Healthcare Paper on Screening for Alcohol Related Disorders

Healthcare Paper on Screening for Alcohol Related Disorders


Screening for alcohol and drug usage disorders is hardly practiced in the main health care centers. Although there is a notable prevalence of these disorders, medical practitioners rarely put it into consideration due to their busy schedule and lack of financial support to research on their prevalence. This screening process is important to determine when a person is at greater risks of these disorders, using a number of tools that mostly involve questionnaires.

Tools Used for Screening Alcohol-related Disorders

Some of the common tools for screening of alcohol-related disorders include AUDIT and CAGE. These tools help medical practitioners predict and prevent the occurrence of these alcohol-related disorders.


  • When using CAGE, one is required to answer four direct questions which mostly will be in a form of questionnaire or an interview. These four questions are; “Have you ever felt you need to Cut down your drinking?”; “Have anyone made you sad by questing you drinking habits”; “Has your drinking ever made you feel guilty?”; and lastly, “Have ever gotten rid of hangovers or calmed your nerves using a morning?” If the interviewee gives a positive feedback to these questions then they have a possible alcohol use disorder.
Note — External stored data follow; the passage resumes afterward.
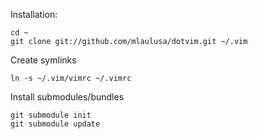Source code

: Installation:
	
	cd ~
	git clone git://github.com/mlaulusa/dotvim.git ~/.vim

Create symlinks

	ln -s ~/.vim/vimrc ~/.vimrc

Install submodules/bundles

	git submodule init
	git submodule update

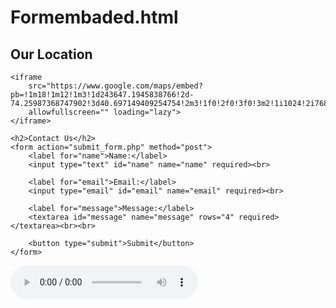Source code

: # Formembaded.html

<!DOCTYPE html>
<html lang="en">
<head>
    <meta charset="UTF-8">
    <meta name="viewport" content="width=device-width, initial-scale=1.0">
    <title>Contact Us</title>
   
</head>
<body>

<div class="container">
    <h2>Our Location</h2>
   
    <iframe 
        src="https://www.google.com/maps/embed?pb=!1m18!1m12!1m3!1d243647.1945838766!2d-74.25987368747902!3d40.697149409254754!2m3!1f0!2f0!3f0!3m2!1i1024!2i768!4f13.1!3m3!1m2!1s0x89c2f6df0f14b5f3%3A0xf739e9d1bf6e5f93!2sNew%20York%2C%20NY!5e0!3m2!1sen!2sus!4v1642686200536!5m2!1sen!2sus"
        allowfullscreen="" loading="lazy">
    </iframe>

    <h2>Contact Us</h2>
    <form action="submit_form.php" method="post">
        <label for="name">Name:</label>
        <input type="text" id="name" name="name" required><br>

        <label for="email">Email:</label>
        <input type="email" id="email" name="email" required><br>

        <label for="message">Message:</label>
        <textarea id="message" name="message" rows="4" required></textarea><br><br>

        <button type="submit">Submit</button>
    </form>
</div>
   <audio id="alarmSound" controls>
    <source src="https://actions.google.com/sounds/v1/alarms/digital_watch_alarm_long.ogg" type="audio/ogg">
</audio>

</body>
</html>
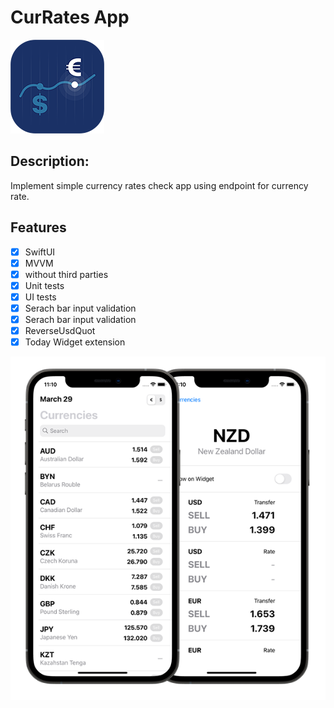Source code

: # CurRates App

![CurRates App](Documentation/app-icon.png)

## Description:

Implement simple currency rates check app using endpoint for currency rate.

## Features

- [x] SwiftUI
- [x] MVVM
- [x] without third parties
- [x] Unit tests
- [x] UI tests
- [x] Serach bar input validation
- [x] Serach bar input validation
- [x] ReverseUsdQuot
- [x] Today Widget extension

![CurRates App](Documentation/screenshots.png)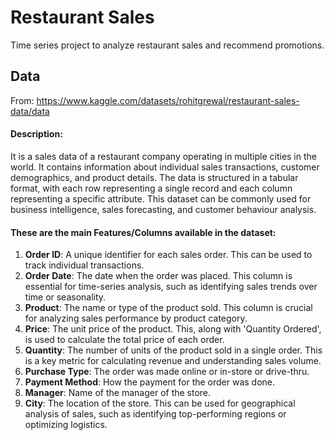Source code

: # Restaurant Sales
Time series project to analyze restaurant sales and recommend promotions.

## Data
From: https://www.kaggle.com/datasets/rohitgrewal/restaurant-sales-data/data

#### Description: 
It is a sales data of a restaurant company operating in multiple cities in the world. It contains information about individual sales transactions, customer demographics, and product details. The data is structured in a tabular format, with each row representing a single record and each column representing a specific attribute. This dataset can be commonly used for business intelligence, sales forecasting, and customer behaviour analysis.

#### These are the main Features/Columns available in the dataset:
1. **Order ID**: A unique identifier for each sales order. This can be used to track individual transactions.
2. **Order Date**: The date when the order was placed. This column is essential for time-series analysis, such as identifying sales trends over time or seasonality.
3. **Product**: The name or type of the product sold. This column is crucial for analyzing sales performance by product category.
4. **Price**: The unit price of the product. This, along with 'Quantity Ordered', is used to calculate the total price of each order.
5. **Quantity**: The number of units of the product sold in a single order. This is a key metric for calculating revenue and understanding sales volume.
6. **Purchase Type**: The order was made online or in-store or drive-thru.
7. **Payment Method**: How the payment for the order was done.
8. **Manager**: Name of the manager of the store.
9. **City**: The location of the store. This can be used for geographical analysis of sales, such as identifying top-performing regions or optimizing logistics.

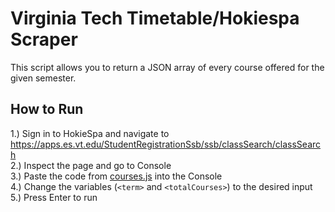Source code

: # Virginia Tech Timetable/Hokiespa Scraper
This script allows you to return a JSON array of every course offered for the given semester. <br/>

## How to Run
1.) Sign in to HokieSpa and navigate to https://apps.es.vt.edu/StudentRegistrationSsb/ssb/classSearch/classSearch <br/>
2.) Inspect the page and go to Console <br/>
3.) Paste the code from [courses.js](courses.js) into the Console <br/>
4.) Change the variables (`<term>` and `<totalCourses>`) to the desired input <br/>
5.) Press Enter to run <br/>



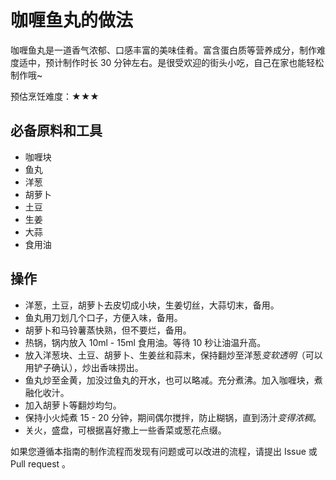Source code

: # 咖喱鱼丸的做法

咖喱鱼丸是一道香气浓郁、口感丰富的美味佳肴。富含蛋白质等营养成分，制作难度适中，预计制作时长 30 分钟左右。是很受欢迎的街头小吃，自己在家也能轻松制作哦~

预估烹饪难度：★★★

## 必备原料和工具

- 咖喱块
- 鱼丸
- 洋葱
- 胡萝卜
- 土豆
- 生姜
- 大蒜
- 食用油

## 操作

- 洋葱，土豆，胡萝卜去皮切成小块，生姜切丝，大蒜切末，备用。
- 鱼丸用刀划几个口子，方便入味，备用。
- 胡萝卜和马铃薯蒸快熟，但不要烂，备用。
- 热锅，锅内放入 10ml - 15ml 食用油。等待 10 秒让油温升高。
- 放入洋葱块、土豆、胡萝卜、生姜丝和蒜末，保持翻炒至洋葱*变软透明*（可以用铲子确认），炒出香味捞出。
- 鱼丸炒至金黄，加没过鱼丸的开水，也可以略减。充分煮沸。加入咖喱块，煮融化收汁。
- 加入胡萝卜等翻炒均匀。
- 保持小火炖煮 15 - 20 分钟，期间偶尔搅拌，防止糊锅，直到汤汁*变得浓稠*。
- 关火，盛盘，可根据喜好撒上一些香菜或葱花点缀。

如果您遵循本指南的制作流程而发现有问题或可以改进的流程，请提出 Issue 或 Pull request 。
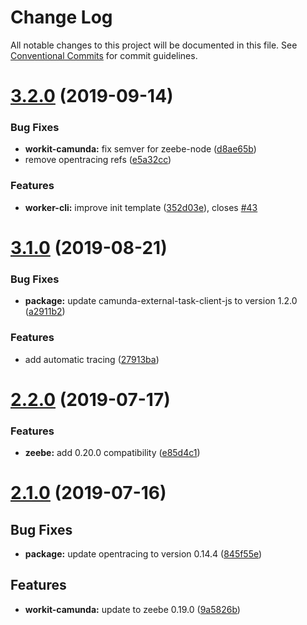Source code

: # Change Log

All notable changes to this project will be documented in this file.
See [Conventional Commits](https://conventionalcommits.org) for commit guidelines.

# [3.2.0](https://github.com/VilledeMontreal/workit/compare/workit-camunda@3.1.0...workit-camunda@3.2.0) (2019-09-14)


### Bug Fixes

* **workit-camunda:** fix semver for zeebe-node ([d8ae65b](https://github.com/VilledeMontreal/workit/commit/d8ae65b))
* remove opentracing refs ([e5a32cc](https://github.com/VilledeMontreal/workit/commit/e5a32cc))


### Features

* **worker-cli:** improve init template ([352d03e](https://github.com/VilledeMontreal/workit/commit/352d03e)), closes [#43](https://github.com/VilledeMontreal/workit/issues/43)





# [3.1.0](https://github.com/VilledeMontreal/workit/compare/workit-camunda@2.2.0...workit-camunda@3.1.0) (2019-08-21)


### Bug Fixes

* **package:** update camunda-external-task-client-js to version 1.2.0 ([a2911b2](https://github.com/VilledeMontreal/workit/commit/a2911b2))


### Features

* add automatic tracing ([27913ba](https://github.com/VilledeMontreal/workit/commit/27913ba))





# [2.2.0](https://github.com/VilledeMontreal/workit/compare/workit-camunda@2.1.0...workit-camunda@2.2.0) (2019-07-17)

### Features

*   **zeebe:** add 0.20.0 compatibility ([e85d4c1](https://github.com/VilledeMontreal/workit/commit/e85d4c1))

# [2.1.0](https://github.com/VilledeMontreal/workit/compare/workit-camunda@2.0.1...workit-camunda@2.1.0) (2019-07-16)

## Bug Fixes

*   **package:** update opentracing to version 0.14.4 ([845f55e](https://github.com/VilledeMontreal/workit/commit/845f55e))

## Features

*   **workit-camunda:** update to zeebe 0.19.0 ([9a5826b](https://github.com/VilledeMontreal/workit/commit/9a5826b))
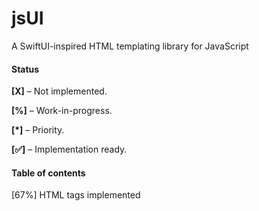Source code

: # jsUI

A SwiftUI-inspired HTML templating library for JavaScript

#### Status

**[X]** – Not implemented.

**[%]** – Work-in-progress.

**[*]** – Priority.

**[✅]** – Implementation ready.

#### Table of contents

[67%] HTML tags implemented

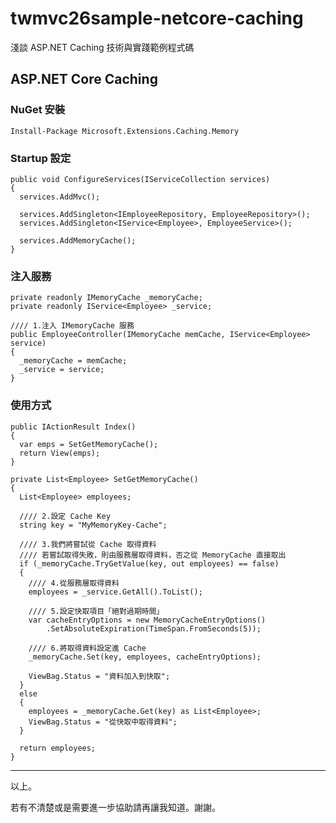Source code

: # twmvc26sample-netcore-caching
淺談 ASP.NET Caching 技術與實踐範例程式碼

## ASP.NET Core Caching

### NuGet 安裝

	Install-Package Microsoft.Extensions.Caching.Memory

### Startup 設定

    public void ConfigureServices(IServiceCollection services)
    {
      services.AddMvc();

      services.AddSingleton<IEmployeeRepository, EmployeeRepository>();
      services.AddSingleton<IService<Employee>, EmployeeService>();

      services.AddMemoryCache();
    }

### 注入服務	

    private readonly IMemoryCache _memoryCache;
    private readonly IService<Employee> _service;

    //// 1.注入 IMemoryCache 服務
    public EmployeeController(IMemoryCache memCache, IService<Employee> service)
    {
      _memoryCache = memCache;
      _service = service;
    }

### 使用方式

    public IActionResult Index()
    {
      var emps = SetGetMemoryCache();
      return View(emps);
    }

    private List<Employee> SetGetMemoryCache()
    {
      List<Employee> employees;

      //// 2.設定 Cache Key
      string key = "MyMemoryKey-Cache";

      //// 3.我們將嘗試從 Cache 取得資料
      //// 若嘗試取得失敗，則由服務層取得資料，否之從 MemoryCache 直接取出
      if (_memoryCache.TryGetValue(key, out employees) == false)
      {
        //// 4.從服務層取得資料
        employees = _service.GetAll().ToList();

        //// 5.設定快取項目「絕對過期時間」
        var cacheEntryOptions = new MemoryCacheEntryOptions()
            .SetAbsoluteExpiration(TimeSpan.FromSeconds(5));

        //// 6.將取得資料設定進 Cache
        _memoryCache.Set(key, employees, cacheEntryOptions);

        ViewBag.Status = "資料加入到快取";
      }
      else
      {
        employees = _memoryCache.Get(key) as List<Employee>;
        ViewBag.Status = "從快取中取得資料";
      }

      return employees;
    }


----------

以上。

若有不清楚或是需要進一步協助請再讓我知道。謝謝。
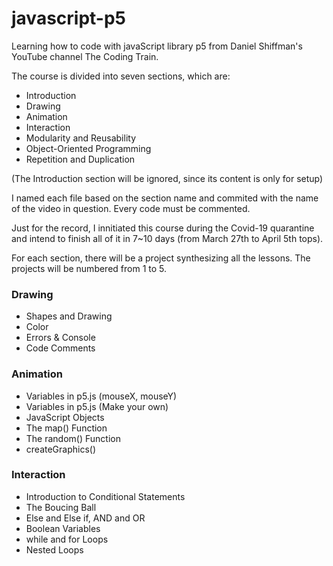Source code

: # javascript-p5
Learning how to code with javaScript library p5 from Daniel Shiffman's YouTube channel The Coding Train.

The course is divided into seven sections, which are:
* Introduction
* Drawing
* Animation
* Interaction
* Modularity and Reusability
* Object-Oriented Programming
* Repetition and Duplication

(The Introduction section will be ignored, since its content is only for setup)

I named each file based on the section name and commited with the name of the video in question. Every code must be commented.

Just for the record, I innitiated this course during the Covid-19 quarantine and intend to finish all of it in 7~10 days (from March 27th to April 5th tops).

For each section, there will be a project synthesizing all the lessons. The projects will be numbered from 1 to 5.

### Drawing
* Shapes and Drawing
* Color
* Errors & Console
* Code Comments

### Animation
* Variables in p5.js (mouseX, mouseY)
* Variables in p5.js (Make your own)
* JavaScript Objects
* The map() Function
* The random() Function
* createGraphics()

### Interaction
* Introduction to Conditional Statements
* The Boucing Ball
* Else and Else if, AND and OR
* Boolean Variables
* while and for Loops
* Nested Loops
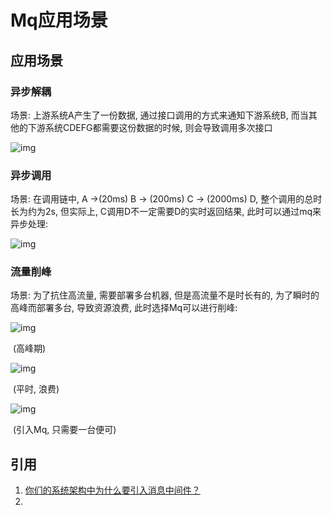 # Mq应用场景

## 应用场景

### 异步解耦

场景: 上游系统A产生了一份数据, 通过接口调用的方式来通知下游系统B, 而当其他的下游系统CDEFG都需要这份数据的时候, 则会导致调用多次接口

![img](https://mmbiz.qpic.cn/mmbiz_png/1J6IbIcPCLbyIUHR4kKkucnHS8KDLgG3cIOhjvEN2MNPTpKF3IwBnGIULUZaNzBrqnLfzicRsw6sE7T419tl2HQ/640?wx_fmt=png&tp=webp&wxfrom=5&wx_lazy=1&wx_co=1)

### 异步调用

场景: 在调用链中, A ->(20ms) B -> (200ms) C -> (2000ms) D, 整个调用的总时长为约为2s, 但实际上, C调用D不一定需要D的实时返回结果, 此时可以通过mq来异步处理:

![img](https://mmbiz.qpic.cn/mmbiz_png/1J6IbIcPCLbyIUHR4kKkucnHS8KDLgG3IHtRribp1Y3smib1Rv0AIXD6epXZeE0EalXulRCGicQp7PpmHHP4OdgUQ/640?wx_fmt=png&tp=webp&wxfrom=5&wx_lazy=1&wx_co=1) 

### 流量削峰

场景: 为了抗住高流量, 需要部署多台机器, 但是高流量不是时长有的, 为了瞬时的高峰而部署多台, 导致资源浪费, 此时选择Mq可以进行削峰:

![img](https://mmbiz.qpic.cn/mmbiz_png/1J6IbIcPCLbyIUHR4kKkucnHS8KDLgG32A0RKjSjjYicNmYZvgK2Mgx3ECQcLfSGkdNexBGdX6te9kxmPGyZRAw/640?wx_fmt=png&tp=webp&wxfrom=5&wx_lazy=1&wx_co=1)

​																							(高峰期)

![img](https://mmbiz.qpic.cn/mmbiz_png/1J6IbIcPCLbyIUHR4kKkucnHS8KDLgG3sq7JfUcQ4YESavybFKGUTr0m1WMDYoYqLWcxMoxSLxGQ6I1luqEvWg/640?wx_fmt=png&tp=webp&wxfrom=5&wx_lazy=1&wx_co=1)

​																				 (平时, 浪费)

![img](https://mmbiz.qpic.cn/mmbiz_png/1J6IbIcPCLbyIUHR4kKkucnHS8KDLgG3AeO4LZLibGE15jyz5USY8EvXfBqje8g4qsNTFxGmOSlMu2ZNSqrsUFA/640?wx_fmt=png&tp=webp&wxfrom=5&wx_lazy=1&wx_co=1)

​																	(引入Mq, 只需要一台便可)



## 引用

1. [你们的系统架构中为什么要引入消息中间件？](https://mp.weixin.qq.com/s?__biz=MzU0OTk3ODQ3Ng==&mid=2247484149&idx=1&sn=98186297335e13ec7222b3fd43cfae5a&chksm=fba6eaf6ccd163e0c2c3086daa725de224a97814d31e7b3f62dd3ec763b4abbb0689cc7565b0&scene=21#wechat_redirect)
2. 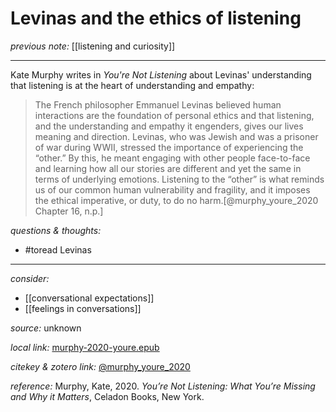 # Levinas and the ethics of listening

_previous note:_ [[listening and curiosity]]

---

Kate Murphy writes in _You're Not Listening_ about Levinas' understanding that listening is at the heart of understanding and empathy:

>The French philosopher Emmanuel Levinas believed human interactions are the foundation of personal ethics and that listening, and the understanding and empathy it engenders, gives our lives meaning and direction. Levinas, who was Jewish and was a prisoner of war during WWII, stressed the importance of experiencing the “other.” By this, he meant engaging with other people face-to-face and learning how all our stories are different and yet the same in terms of underlying emotions. Listening to the “other” is what reminds us of our common human vulnerability and fragility, and it imposes the ethical imperative, or duty, to do no harm.[@murphy_youre_2020 Chapter 16, n.p.]




_questions & thoughts:_

- #toread Levinas

--- 

_consider:_

- [[conversational expectations]]
- [[feelings in conversations]]


_source:_ unknown

_local link:_ [murphy-2020-youre.epub](hook://file/lTkXHj6RP?p=RHJvcGJveC9iaWJsaW9ncmFwaHkgcGRmcw==&n=murphy-2020-youre.epub)

_citekey & zotero link:_ [@murphy_youre_2020](zotero://select/items/1_B8Z9V7XR)

_reference:_ Murphy, Kate, 2020. _You’re Not Listening: What You’re Missing and Why it Matters_, Celadon Books, New York.



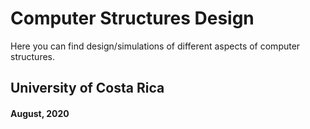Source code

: # Computer Structures Design

Here you can find design/simulations of different 
aspects of computer structures.

## University of Costa Rica
#### August, 2020

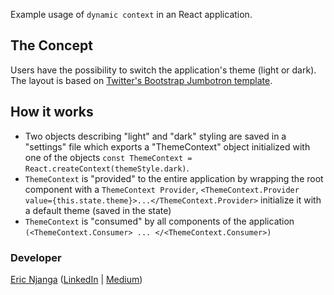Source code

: Example usage of `dynamic context` in an React application. 


## The Concept
Users have the possibility to switch the application's theme (light or dark). The layout is based on [Twitter's Bootstrap Jumbotron template](http://getbootstrap.com/docs/4.1/examples/jumbotron/#).

## How it works
- Two objects describing "light" and "dark" styling are saved in a "settings" file which exports a "ThemeContext" object initialized with one of the objects `const ThemeContext = React.createContext(themeStyle.dark)`. 
- `ThemeContext` is "provided" to the entire application by wrapping the root component with a `ThemeContext Provider`, `<ThemeContext.Provider value={this.state.theme}>...</ThemeContext.Provider>` initialize it with a default theme (saved in the state)
- `ThemeContext` is "consumed" by all components of the application `(<ThemeContext.Consumer> ... </<ThemeContext.Consumer>)`


### Developer
[Eric Njanga](http://ericnjanga.com) ([LinkedIn](https://www.linkedin.com/in/ericanjanga/) | [Medium](https://medium.com/@eric.njanga))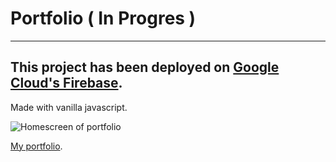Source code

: # Portfolio ( In Progres )
---
This project has been deployed on [Google Cloud's Firebase](https://firebase.google.com/).
---
Made with vanilla javascript.

![Homescreen of portfolio](https://res.cloudinary.com/dt46itgw6/image/upload/v1655821309/portfolio1_bchhe9.png)

[My portfolio](https://clementvermylen.firebaseapp.com/).

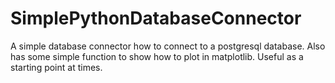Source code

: SimplePythonDatabaseConnector
=============================

A simple database connector how to connect to a postgresql database. Also has some simple function to show how to plot in matplotlib. Useful as a starting point at times.
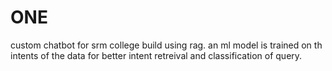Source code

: # ONE
custom chatbot for srm college build using rag.
an ml model is trained on th intents of the data for better intent retreival and classification of query.

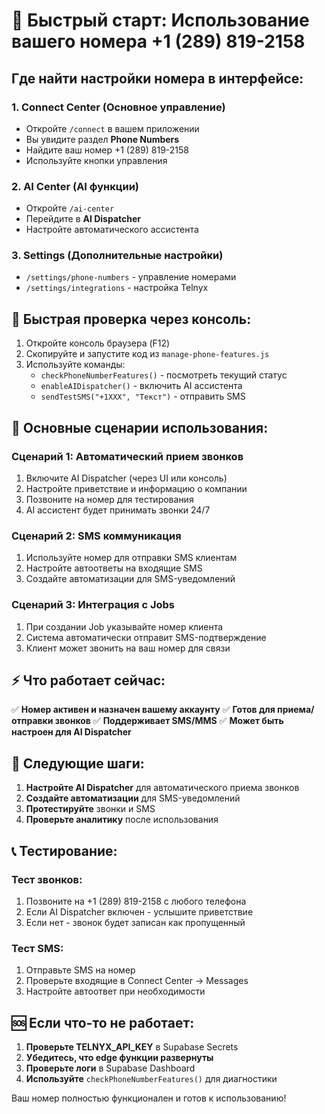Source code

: # 🚀 Быстрый старт: Использование вашего номера +1 (289) 819-2158

## Где найти настройки номера в интерфейсе:

### 1. **Connect Center** (Основное управление)
- Откройте `/connect` в вашем приложении
- Вы увидите раздел **Phone Numbers**
- Найдите ваш номер +1 (289) 819-2158
- Используйте кнопки управления

### 2. **AI Center** (AI функции)
- Откройте `/ai-center`
- Перейдите в **AI Dispatcher**
- Настройте автоматического ассистента

### 3. **Settings** (Дополнительные настройки)
- `/settings/phone-numbers` - управление номерами
- `/settings/integrations` - настройка Telnyx

## 🔧 Быстрая проверка через консоль:

1. Откройте консоль браузера (F12)
2. Скопируйте и запустите код из `manage-phone-features.js`
3. Используйте команды:
   - `checkPhoneNumberFeatures()` - посмотреть текущий статус
   - `enableAIDispatcher()` - включить AI ассистента
   - `sendTestSMS("+1XXX", "Текст")` - отправить SMS

## 📱 Основные сценарии использования:

### Сценарий 1: Автоматический прием звонков
1. Включите AI Dispatcher (через UI или консоль)
2. Настройте приветствие и информацию о компании
3. Позвоните на номер для тестирования
4. AI ассистент будет принимать звонки 24/7

### Сценарий 2: SMS коммуникация
1. Используйте номер для отправки SMS клиентам
2. Настройте автоответы на входящие SMS
3. Создайте автоматизации для SMS-уведомлений

### Сценарий 3: Интеграция с Jobs
1. При создании Job указывайте номер клиента
2. Система автоматически отправит SMS-подтверждение
3. Клиент может звонить на ваш номер для связи

## ⚡ Что работает сейчас:

✅ **Номер активен и назначен вашему аккаунту**
✅ **Готов для приема/отправки звонков**
✅ **Поддерживает SMS/MMS**
✅ **Может быть настроен для AI Dispatcher**

## 🔄 Следующие шаги:

1. **Настройте AI Dispatcher** для автоматического приема звонков
2. **Создайте автоматизации** для SMS-уведомлений
3. **Протестируйте** звонки и SMS
4. **Проверьте аналитику** после использования

## 📞 Тестирование:

### Тест звонков:
1. Позвоните на +1 (289) 819-2158 с любого телефона
2. Если AI Dispatcher включен - услышите приветствие
3. Если нет - звонок будет записан как пропущенный

### Тест SMS:
1. Отправьте SMS на номер
2. Проверьте входящие в Connect Center → Messages
3. Настройте автоответ при необходимости

## 🆘 Если что-то не работает:

1. **Проверьте TELNYX_API_KEY** в Supabase Secrets
2. **Убедитесь, что edge функции развернуты**
3. **Проверьте логи** в Supabase Dashboard
4. **Используйте** `checkPhoneNumberFeatures()` для диагностики

Ваш номер полностью функционален и готов к использованию!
  • AUDIT, on the other hand, uses a ten question set that helps the physician determine the level of alcohol use, the negative results alcohol users can identify, and whether significant others in their life can attest to the existence of any of these disorders.
  • The Drug Abuse Screening Test (DAST) which involves 28 questions can also be used for screening. The answers to these questions determine the person’s DAST score which tells about the extent of the problems related to drug usage.


These conditions are highly prevalent in the society which means that they need serious attention despite the health care system paying little attention to them. It is, however, very important to put intervention procedures after screening to reduce these risks and promote restoration of health. These interventions involve providing information through giving out educational materials that teach the impact of alcohol use and motivational interviews which urges the patient use the prevention interventions. Also, it is very crucial to fund these screening processes to curb the occurrence of alcohol use disorders in the society but most importantly, more intervention processes need to be formulated.